16.4 Using Regular Expressions

Regular expressions allow you to define specific patterns for searching strings of text. XML Schema supports regular expressions, and XSLT 2.0 relies on XML Schema-style regular expressions. Table 16-1 shows a sampling of symbols used in regular expressions that XSLT 2.0 supports.
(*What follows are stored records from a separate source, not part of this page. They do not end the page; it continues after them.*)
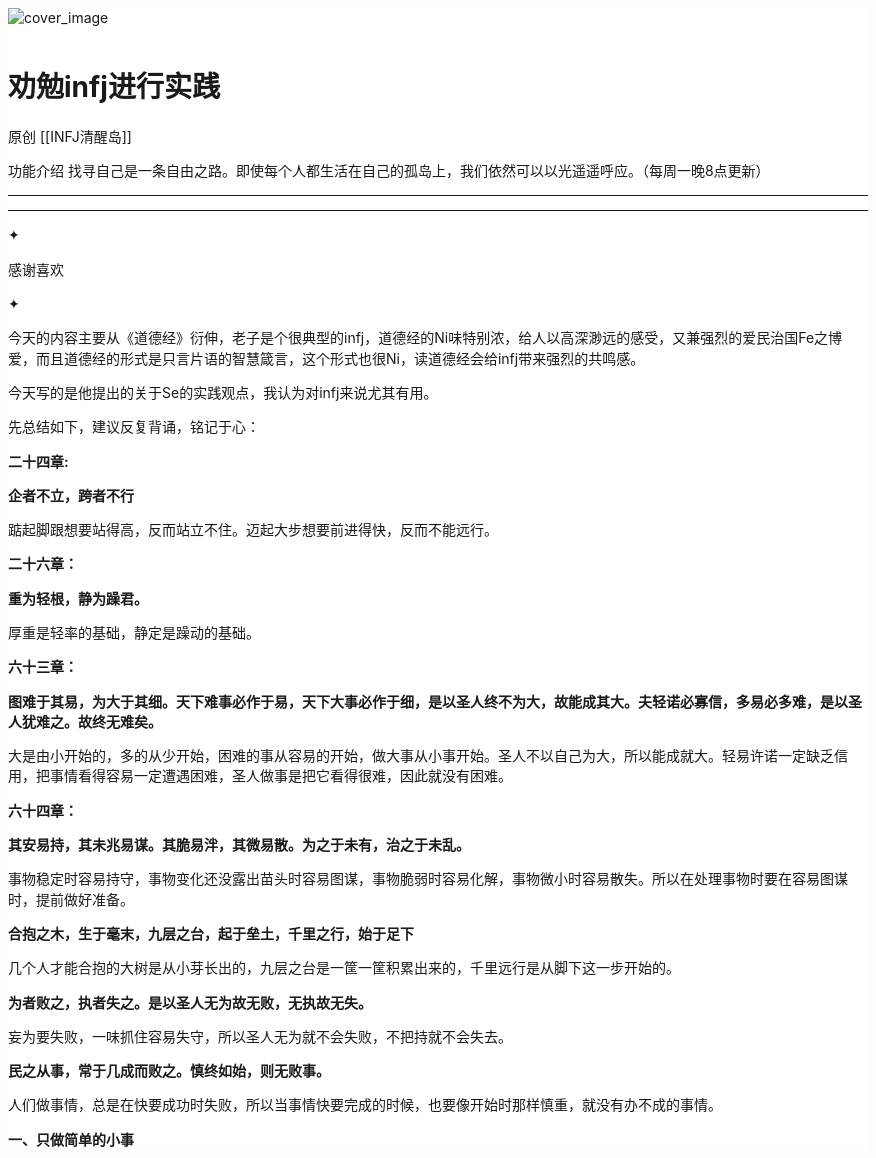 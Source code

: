 ![cover_image](http://mmbiz.qpic.cn/mmbiz_jpg/DZCdtia4bJxrtNqRWa6ddmicRGgaQc25VkwoWNX3JT5e9S3n0Dwtl8l3ogicsdeXcYNJicbibx3PbzuyqlLl9vNmHag/0?wx_fmt=jpeg)

# 劝勉infj进行实践

原创 [[INFJ清醒岛]]

功能介绍 找寻自己是一条自由之路。即使每个人都生活在自己的孤岛上，我们依然可以以光遥遥呼应。（每周一晚8点更新）

---

---

✦

感谢喜欢

✦

今天的内容主要从《道德经》衍伸，老子是个很典型的infj，道德经的Ni味特别浓，给人以高深渺远的感受，又兼强烈的爱民治国Fe之博爱，而且道德经的形式是只言片语的智慧箴言，这个形式也很Ni，读道德经会给infj带来强烈的共鸣感。

今天写的是他提出的关于Se的实践观点，我认为对infj来说尤其有用。

先总结如下，建议反复背诵，铭记于心：

**二十四章:**

**企者不立，跨者不行**

踮起脚跟想要站得高，反而站立不住。迈起大步想要前进得快，反而不能远行。

**二十六章：**

**重为轻根，静为躁君。**

厚重是轻率的基础，静定是躁动的基础。

**六十三章：**

**图难于其易，为大于其细。天下难事必作于易，天下大事必作于细，是以圣人终不为大，故能成其大。夫轻诺必寡信，多易必多难，是以圣人犹难之。故终无难矣。**

大是由小开始的，多的从少开始，困难的事从容易的开始，做大事从小事开始。圣人不以自己为大，所以能成就大。轻易许诺一定缺乏信用，把事情看得容易一定遭遇困难，圣人做事是把它看得很难，因此就没有困难。

**六十四章：**

**其安易持，其未兆易谋。其脆易泮，其微易散。为之于未有，治之于未乱。**

事物稳定时容易持守，事物变化还没露出苗头时容易图谋，事物脆弱时容易化解，事物微小时容易散失。所以在处理事物时要在容易图谋时，提前做好准备。

**合抱之木，生于毫末，九层之台，起于垒土，千里之行，始于足下**

几个人才能合抱的大树是从小芽长出的，九层之台是一筐一筐积累出来的，千里远行是从脚下这一步开始的。

**为者败之，执者失之。是以圣人无为故无败，无执故无失。**

妄为要失败，一味抓住容易失守，所以圣人无为就不会失败，不把持就不会失去。

**民之从事，常于几成而败之。慎终如始，则无败事。**

人们做事情，总是在快要成功时失败，所以当事情快要完成的时候，也要像开始时那样慎重，就没有办不成的事情。

**一、只做简单的小事**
The table represents only a few of the possibilities.

Table 16-1. Sample of regular expression symbols

Regular Expression

Description

.

Matches any character except a newline or carriage return.

*

Matches any character.

?

Matches any single character.

\s

Matches any whitespace character, including a space, tab, newline, or carriage return.

\S or [^\s] or[^#x20\t\n\r]

Matches any character except a whitespace character.

\d or [0-9]

Matches any digit.

\d{3}

Matches any three digits.

\D or [^\d] or[^0-9]

Matches any character except a digit.

^

Matches the beginning of a line.

$

Matches the end of a line.

\Ll{5}

Matches any five lowercase letters.

\Lu{6}

Matches any six uppercase letters.

\P{1}

Matches any single punctuation character.
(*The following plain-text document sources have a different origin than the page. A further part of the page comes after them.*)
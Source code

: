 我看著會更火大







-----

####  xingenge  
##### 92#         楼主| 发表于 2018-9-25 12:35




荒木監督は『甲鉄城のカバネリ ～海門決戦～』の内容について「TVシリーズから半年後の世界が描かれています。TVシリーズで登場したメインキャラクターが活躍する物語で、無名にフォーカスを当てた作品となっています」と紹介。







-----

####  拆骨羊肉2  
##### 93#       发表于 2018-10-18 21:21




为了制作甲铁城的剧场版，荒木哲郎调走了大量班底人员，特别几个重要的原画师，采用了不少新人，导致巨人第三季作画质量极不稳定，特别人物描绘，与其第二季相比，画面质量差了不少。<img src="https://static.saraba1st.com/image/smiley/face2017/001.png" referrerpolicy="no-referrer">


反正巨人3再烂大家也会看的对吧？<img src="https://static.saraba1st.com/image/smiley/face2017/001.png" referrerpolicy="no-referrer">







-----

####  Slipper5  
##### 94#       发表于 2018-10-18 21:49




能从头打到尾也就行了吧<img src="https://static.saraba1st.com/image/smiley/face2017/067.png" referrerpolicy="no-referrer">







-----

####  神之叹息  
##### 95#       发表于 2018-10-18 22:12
In regular expressions, you can mix these symbols with actual characters to form a search string. For example, using these symbols, you could match:

  • A U.S.-style 9-digit ZIP code, such as 10048-1000 with \d{5}-\d{4}

  • A U.S.-style 10-digit phone number, such as (800)555-1234 with (\d{3})\d{3}-\d{4}

  • The word The at the beginning of a line, followed by a whitespace character, followed by any character, with the expression ^The\s*

XPath 2.0 adds three new functions for use with regular expressions: matches( ), replace( ), and tokenize( ). For more information on these new functions, see Section 7.5 of the functions and operators specification for XPath 2.0 and XQuery 1.0 at http://www.w3.org/TR/xpath-functions/. XSLT 2.0 offers the new analyze-string element. See Section 15 of the XSLT 2.0 spec at http://www.w3.org/TR/xslt20/ for more information on that. I'll show you examples of the matches( ) and replace( ) functions, and the analyze-string element.

The tokenize( ) function is not demonstrated in this chapter. It breaks a string into tokens. The tokens are separated by a regular expression such as by one or more spaces (\s+).
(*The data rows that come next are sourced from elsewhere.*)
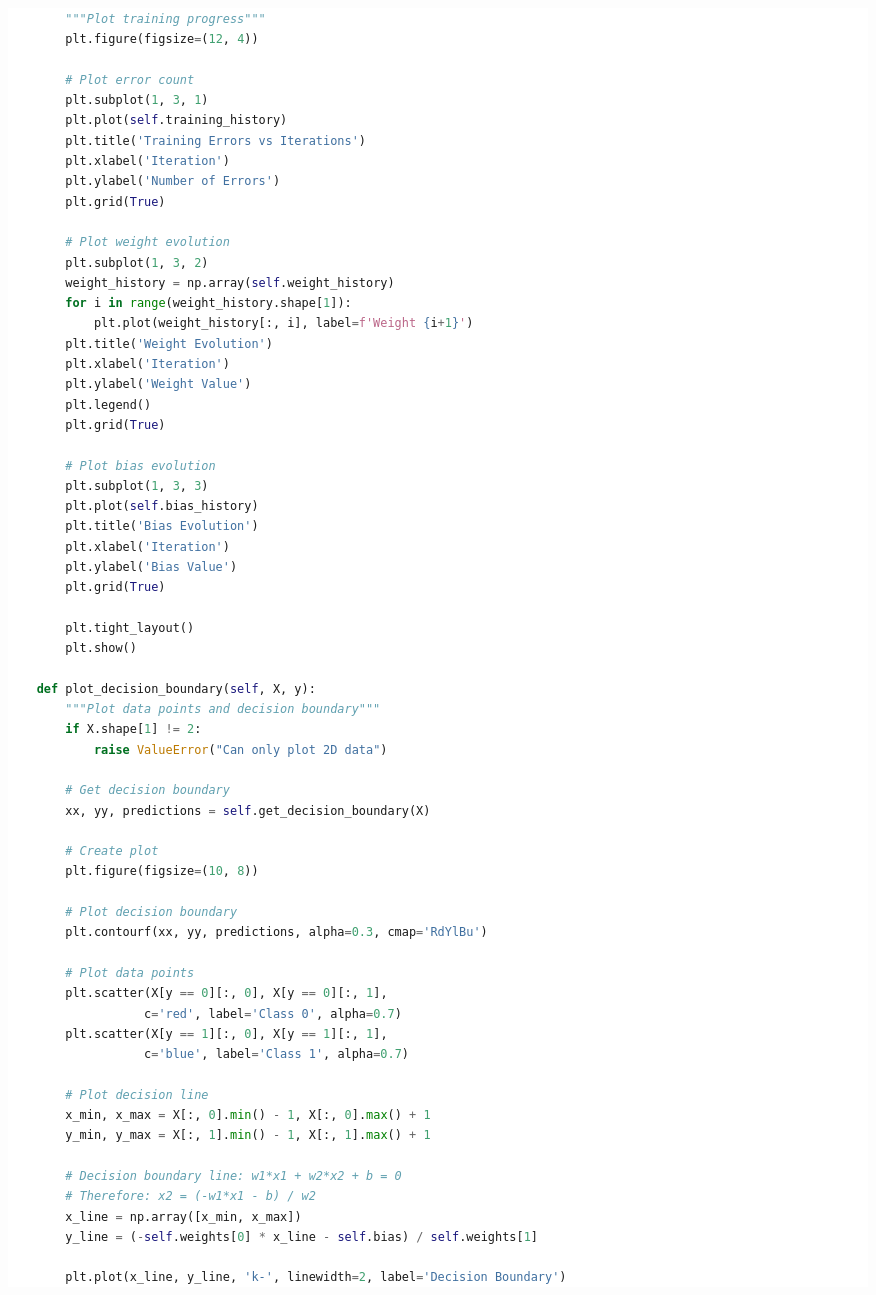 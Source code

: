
 ```python
        """Plot training progress"""
        plt.figure(figsize=(12, 4))
        
        # Plot error count
        plt.subplot(1, 3, 1)
        plt.plot(self.training_history)
        plt.title('Training Errors vs Iterations')
        plt.xlabel('Iteration')
        plt.ylabel('Number of Errors')
        plt.grid(True)
        
        # Plot weight evolution
        plt.subplot(1, 3, 2)
        weight_history = np.array(self.weight_history)
        for i in range(weight_history.shape[1]):
            plt.plot(weight_history[:, i], label=f'Weight {i+1}')
        plt.title('Weight Evolution')
        plt.xlabel('Iteration')
        plt.ylabel('Weight Value')
        plt.legend()
        plt.grid(True)
        
        # Plot bias evolution
        plt.subplot(1, 3, 3)
        plt.plot(self.bias_history)
        plt.title('Bias Evolution')
        plt.xlabel('Iteration')
        plt.ylabel('Bias Value')
        plt.grid(True)
        
        plt.tight_layout()
        plt.show()
    
    def plot_decision_boundary(self, X, y):
        """Plot data points and decision boundary"""
        if X.shape[1] != 2:
            raise ValueError("Can only plot 2D data")
        
        # Get decision boundary
        xx, yy, predictions = self.get_decision_boundary(X)
        
        # Create plot
        plt.figure(figsize=(10, 8))
        
        # Plot decision boundary
        plt.contourf(xx, yy, predictions, alpha=0.3, cmap='RdYlBu')
        
        # Plot data points
        plt.scatter(X[y == 0][:, 0], X[y == 0][:, 1], 
                   c='red', label='Class 0', alpha=0.7)
        plt.scatter(X[y == 1][:, 0], X[y == 1][:, 1], 
                   c='blue', label='Class 1', alpha=0.7)
        
        # Plot decision line
        x_min, x_max = X[:, 0].min() - 1, X[:, 0].max() + 1
        y_min, y_max = X[:, 1].min() - 1, X[:, 1].max() + 1
        
        # Decision boundary line: w1*x1 + w2*x2 + b = 0
        # Therefore: x2 = (-w1*x1 - b) / w2
        x_line = np.array([x_min, x_max])
        y_line = (-self.weights[0] * x_line - self.bias) / self.weights[1]
        
        plt.plot(x_line, y_line, 'k-', linewidth=2, label='Decision Boundary')
```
16.4.1 The matches( ) Function

The function matches( ) is new in XPath 2.0. This function returns an xs:boolean value that indicates whether the value in the first argument matches the regular expression in the value of the second argument. The stylesheet match.xsl, in Example 16-3, uses the matches( ) function to test whether a string matches a regular expression.

Example 16-3. A stylesheet matching on a regular expression
<xsl:stylesheet version="2.0" xmlns:xsl="http://www.w3.org/1999/XSL/Transform"> <xsl:output method="xml" indent="yes"/>     <xsl:template match="functions">  <xsl:element name="list">   <xsl:element name="description">XPath 2.0 Context Functions</xsl:element>   <xsl:element name="date">    <xsl:value-of select="current-date(  )"/>   </xsl:element>    <xsl:apply-templates select="function"/>  </xsl:element> </xsl:template>     <xsl:template match="function">  <xsl:copy>   <xsl:if test="matches(name,'^fn:')">    <xsl:value-of select="substring(name, 4)"/>   </xsl:if>  </xsl:copy> </xsl:template>     </xsl:stylesheet>

The first template rule uses a new XPath 2.0 function, current-date( ), to insert the current date into a date element in the result tree, then it applies templates for function elements. In the second template rule, the first argument of matches( ) is name a child node of function. The content of name is the string that this function attempts to match. The second argument is a regular expression. ^fn: looks for the letters fn: at the beginning of the line (^). If matches( ) finds ^fn: and returns true, the value-of element in the template of if writes a substring from the content of name beginning from the fourth character, thus eliminating fn:.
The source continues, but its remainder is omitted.